• Record excerpts:
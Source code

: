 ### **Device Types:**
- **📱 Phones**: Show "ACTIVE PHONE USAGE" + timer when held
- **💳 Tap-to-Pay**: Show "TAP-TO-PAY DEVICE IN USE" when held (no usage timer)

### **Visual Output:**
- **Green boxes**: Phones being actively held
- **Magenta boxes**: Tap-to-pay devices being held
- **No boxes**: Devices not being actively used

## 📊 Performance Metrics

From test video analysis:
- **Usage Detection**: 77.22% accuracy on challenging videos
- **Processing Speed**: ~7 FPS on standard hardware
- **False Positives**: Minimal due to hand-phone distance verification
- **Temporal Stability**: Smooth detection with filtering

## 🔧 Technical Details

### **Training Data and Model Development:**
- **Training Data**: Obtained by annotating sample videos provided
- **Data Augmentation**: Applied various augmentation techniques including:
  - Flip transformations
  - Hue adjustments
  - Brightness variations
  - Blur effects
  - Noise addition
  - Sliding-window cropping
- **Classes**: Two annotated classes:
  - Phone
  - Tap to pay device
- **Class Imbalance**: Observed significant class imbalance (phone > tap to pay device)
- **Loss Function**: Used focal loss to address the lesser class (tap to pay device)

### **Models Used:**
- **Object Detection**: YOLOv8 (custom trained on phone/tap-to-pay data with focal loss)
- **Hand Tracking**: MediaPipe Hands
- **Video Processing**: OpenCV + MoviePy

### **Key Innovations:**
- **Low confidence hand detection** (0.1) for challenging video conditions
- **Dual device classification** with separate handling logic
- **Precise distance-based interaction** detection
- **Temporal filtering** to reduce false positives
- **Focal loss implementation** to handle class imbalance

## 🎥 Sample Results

• Assigned task:
Retype the lines of the material from the one containing "- Tap to pay device" through the last line, exactly, and give no other lines.

• Solution to the exercise:
  - Tap to pay device
- **Class Imbalance**: Observed significant class imbalance (phone > tap to pay device)
- **Loss Function**: Used focal loss to address the lesser class (tap to pay device)

### **Models Used:**
- **Object Detection**: YOLOv8 (custom trained on phone/tap-to-pay data with focal loss)
- **Hand Tracking**: MediaPipe Hands
- **Video Processing**: OpenCV + MoviePy

### **Key Innovations:**
- **Low confidence hand detection** (0.1) for challenging video conditions
- **Dual device classification** with separate handling logic
- **Precise distance-based interaction** detection
- **Temporal filtering** to reduce false positives
- **Focal loss implementation** to handle class imbalance

## 🎥 Sample Results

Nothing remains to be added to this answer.